--- What is expected ---
Leaving out the pictures, restate each record below word for word.

(Data for analysis)

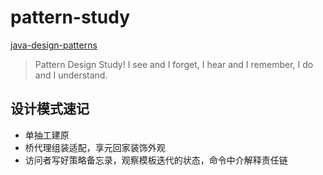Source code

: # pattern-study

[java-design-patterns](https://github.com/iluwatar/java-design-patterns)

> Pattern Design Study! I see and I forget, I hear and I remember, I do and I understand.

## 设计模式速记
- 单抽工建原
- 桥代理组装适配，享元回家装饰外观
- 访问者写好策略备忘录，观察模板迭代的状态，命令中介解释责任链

(End Data for analysis)

--- Reply ---
Source code

: # pattern-study

[java-design-patterns](https://github.com/iluwatar/java-design-patterns)

> Pattern Design Study! I see and I forget, I hear and I remember, I do and I understand.

## 设计模式速记
- 单抽工建原
- 桥代理组装适配，享元回家装饰外观
- 访问者写好策略备忘录，观察模板迭代的状态，命令中介解释责任链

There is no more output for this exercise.